The crown jewel of Girard's neglect tour was a house at 225 Westville. Deutsche Bank foreclosed the property in May last year after the owner fell behind on a $340,000 mortgage. Presumably that former owner moved out. But until this week, when the Reporter made an inquiry to ISD, it was squatted by a particularly poor housekeeper.
Trash filled the side yard, back yard and back porch when the Reporter toured the area last Friday. Excrement-filled plastic bags, beer bottles, and other debris were piled up in mounds under broken windows. A peek inside from the back porch revealed an equal mess indoors, and obvious signs of a squatter's residence.
"When you see a car seat out front you know that it's not the typical family living there," said ISD's Capt. Mike Mackan, also a Dorchester resident, after prowling the neighborhood himself on Tuesday. "We're going to be boarding that up today."
ISD fined the owner of the property, Saxon Mortgage Services, $1000 for failure to register, failure to post and failure to maintain. A condemnation hearing will be held on March 5.
Mackan said the increased volume of work for his inspectors means ISD relies more on reports from people in the neighborhoods. Essentially, agents have less time to cruise the streets and see what there is to see.
"The time you spend working on your own diminishes because you're working on all these emergencies," said Mackan.
A tour of a handful of other nearby areas hard hit by foreclosures revealed an occasional trashy vacant lot or boarded up home, but little along the severity of the squatted house at 225 Westville.
At 23 Arcadia Street, owned by Larry Slotnick but boarded up, a recently-dumped engine block and back bumper rusts in a side yard next to a five car garage that is falling apart. Slotnick has already been hit with a $1,900 Clean It or Lien It fine to pay back the city for cleaning up the property and boarding up the house.
Across the street behind 34 Arcadia, owned by GRP Loan LLC, trash is piling up in a small backyard facing the street.
And at 26 Ridgewood Street, owned by Ming Ha, a pile of trash leans against the façade of a house that is only half renovated. A building permit issued last July describes $95,000 of work, but no construction crews are working.

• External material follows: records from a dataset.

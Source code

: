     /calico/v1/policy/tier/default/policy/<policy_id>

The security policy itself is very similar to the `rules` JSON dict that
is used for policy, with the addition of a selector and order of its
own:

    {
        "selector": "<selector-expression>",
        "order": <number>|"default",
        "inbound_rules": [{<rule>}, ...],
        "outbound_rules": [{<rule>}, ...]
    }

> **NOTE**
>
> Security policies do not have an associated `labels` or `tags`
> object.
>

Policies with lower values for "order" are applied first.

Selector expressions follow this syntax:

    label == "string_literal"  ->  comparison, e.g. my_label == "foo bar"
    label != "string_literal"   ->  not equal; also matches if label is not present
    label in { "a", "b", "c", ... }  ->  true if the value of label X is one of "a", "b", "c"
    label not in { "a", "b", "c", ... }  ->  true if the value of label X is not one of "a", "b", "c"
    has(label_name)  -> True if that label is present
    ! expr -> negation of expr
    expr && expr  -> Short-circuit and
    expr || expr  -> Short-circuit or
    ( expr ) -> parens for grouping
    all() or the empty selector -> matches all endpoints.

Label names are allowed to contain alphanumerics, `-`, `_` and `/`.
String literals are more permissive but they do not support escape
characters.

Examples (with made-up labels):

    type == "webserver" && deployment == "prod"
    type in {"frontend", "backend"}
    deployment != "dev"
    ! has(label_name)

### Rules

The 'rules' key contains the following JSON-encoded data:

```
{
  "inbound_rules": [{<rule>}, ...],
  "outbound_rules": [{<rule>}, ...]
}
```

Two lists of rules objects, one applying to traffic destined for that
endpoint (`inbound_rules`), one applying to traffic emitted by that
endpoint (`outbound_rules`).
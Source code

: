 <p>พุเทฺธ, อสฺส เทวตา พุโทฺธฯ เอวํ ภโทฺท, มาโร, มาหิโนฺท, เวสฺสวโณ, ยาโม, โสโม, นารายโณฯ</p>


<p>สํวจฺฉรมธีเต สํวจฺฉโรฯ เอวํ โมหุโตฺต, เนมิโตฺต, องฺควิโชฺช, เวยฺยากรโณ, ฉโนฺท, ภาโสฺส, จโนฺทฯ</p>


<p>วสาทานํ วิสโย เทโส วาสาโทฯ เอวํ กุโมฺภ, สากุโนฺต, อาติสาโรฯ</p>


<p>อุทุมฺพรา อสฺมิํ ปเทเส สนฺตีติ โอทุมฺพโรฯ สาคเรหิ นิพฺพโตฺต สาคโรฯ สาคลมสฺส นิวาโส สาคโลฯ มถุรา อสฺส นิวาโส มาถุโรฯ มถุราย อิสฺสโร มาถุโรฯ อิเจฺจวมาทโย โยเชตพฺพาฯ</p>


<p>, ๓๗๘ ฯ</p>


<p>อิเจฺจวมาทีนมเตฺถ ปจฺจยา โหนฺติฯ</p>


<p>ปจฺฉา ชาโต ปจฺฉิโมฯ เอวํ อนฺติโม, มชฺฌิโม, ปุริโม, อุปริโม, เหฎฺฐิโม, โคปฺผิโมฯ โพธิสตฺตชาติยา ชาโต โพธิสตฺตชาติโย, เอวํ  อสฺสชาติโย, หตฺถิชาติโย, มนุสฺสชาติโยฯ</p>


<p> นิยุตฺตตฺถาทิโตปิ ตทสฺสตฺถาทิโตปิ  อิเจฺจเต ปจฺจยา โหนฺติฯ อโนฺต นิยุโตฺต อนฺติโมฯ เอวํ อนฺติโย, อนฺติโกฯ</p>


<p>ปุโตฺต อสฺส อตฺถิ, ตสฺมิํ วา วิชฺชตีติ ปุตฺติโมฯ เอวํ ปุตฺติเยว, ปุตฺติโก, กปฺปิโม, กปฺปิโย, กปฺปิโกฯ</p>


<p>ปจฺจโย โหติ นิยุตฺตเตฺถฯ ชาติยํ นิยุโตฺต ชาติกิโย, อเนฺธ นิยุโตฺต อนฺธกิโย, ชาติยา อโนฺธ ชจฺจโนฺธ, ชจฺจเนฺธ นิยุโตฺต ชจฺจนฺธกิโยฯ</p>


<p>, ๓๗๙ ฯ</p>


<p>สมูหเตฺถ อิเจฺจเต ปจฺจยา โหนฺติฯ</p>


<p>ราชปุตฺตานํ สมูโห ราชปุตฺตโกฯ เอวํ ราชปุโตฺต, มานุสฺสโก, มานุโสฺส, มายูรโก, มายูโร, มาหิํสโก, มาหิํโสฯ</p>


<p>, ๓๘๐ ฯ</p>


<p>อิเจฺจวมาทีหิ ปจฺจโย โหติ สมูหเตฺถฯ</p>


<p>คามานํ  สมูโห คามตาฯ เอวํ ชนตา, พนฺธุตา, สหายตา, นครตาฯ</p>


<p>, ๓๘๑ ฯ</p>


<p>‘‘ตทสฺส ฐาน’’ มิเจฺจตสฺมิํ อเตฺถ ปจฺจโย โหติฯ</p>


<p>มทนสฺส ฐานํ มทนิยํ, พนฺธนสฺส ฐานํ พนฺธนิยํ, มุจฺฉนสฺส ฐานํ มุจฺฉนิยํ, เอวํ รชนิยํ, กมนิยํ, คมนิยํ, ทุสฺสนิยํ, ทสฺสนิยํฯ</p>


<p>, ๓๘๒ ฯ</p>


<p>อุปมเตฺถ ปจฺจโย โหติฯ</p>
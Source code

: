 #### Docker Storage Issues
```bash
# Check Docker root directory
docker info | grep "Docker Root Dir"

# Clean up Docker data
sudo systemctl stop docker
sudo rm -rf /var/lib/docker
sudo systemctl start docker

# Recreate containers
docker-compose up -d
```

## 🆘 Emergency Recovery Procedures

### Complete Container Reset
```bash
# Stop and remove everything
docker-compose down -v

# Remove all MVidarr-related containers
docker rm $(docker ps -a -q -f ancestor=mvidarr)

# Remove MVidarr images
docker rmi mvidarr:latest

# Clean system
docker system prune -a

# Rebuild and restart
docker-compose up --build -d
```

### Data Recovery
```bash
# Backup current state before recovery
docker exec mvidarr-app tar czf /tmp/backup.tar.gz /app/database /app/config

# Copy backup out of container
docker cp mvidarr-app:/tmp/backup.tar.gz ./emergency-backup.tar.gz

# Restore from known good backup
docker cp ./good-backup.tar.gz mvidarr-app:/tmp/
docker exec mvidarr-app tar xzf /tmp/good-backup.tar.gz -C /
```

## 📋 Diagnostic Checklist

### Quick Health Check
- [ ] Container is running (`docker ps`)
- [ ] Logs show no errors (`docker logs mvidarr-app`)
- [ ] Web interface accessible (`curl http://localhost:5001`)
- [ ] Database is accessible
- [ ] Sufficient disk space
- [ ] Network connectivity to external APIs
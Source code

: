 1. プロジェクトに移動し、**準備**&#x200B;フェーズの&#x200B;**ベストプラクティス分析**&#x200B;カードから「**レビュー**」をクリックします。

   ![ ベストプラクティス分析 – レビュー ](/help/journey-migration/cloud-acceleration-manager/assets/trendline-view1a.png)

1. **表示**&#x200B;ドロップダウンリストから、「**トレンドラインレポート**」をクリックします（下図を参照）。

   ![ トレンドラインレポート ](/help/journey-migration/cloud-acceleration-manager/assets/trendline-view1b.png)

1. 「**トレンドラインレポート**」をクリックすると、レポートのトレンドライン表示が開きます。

As it stands, the ISD's green tickets, issued for various violations including trash, lack of snow shoveling and zoning violations, are easy for absentee landlords to ignore. A bill has been filed in the state legislature to allow the city to attach green ticket fines to property tax bills, and make them easier to collect, but even that might not phase mega-property owners like banks.
"When the bill was originally filed we didn't have so many foreclosed properties. We did not envision this process to help with that problem," said the bill's main sponsor, state Rep. Marty Walz of the Eighth Suffolk District. "Whoever's paying the property taxes will see this money… that should help. But none of these fines are significant enough that they would be noticed by someone who owns 5,000 properties from overseas."
Gov. Deval Patrick objected to a small paragraph in the same bill filed last year, which defined certain snow shoveling neglect as gross negligence. He gave it a rare pocket veto; simply letting the time run out on the legislative session without acting on the bill. It is expected to pass this year without the offending paragraph.
It is also getting a little easier to locate owners, as another bit of new legislation now requires owners of foreclosed properties to register with the city when they foreclose. But all of it ultimately depends on neighborhood vigilance, as Girard's example shows.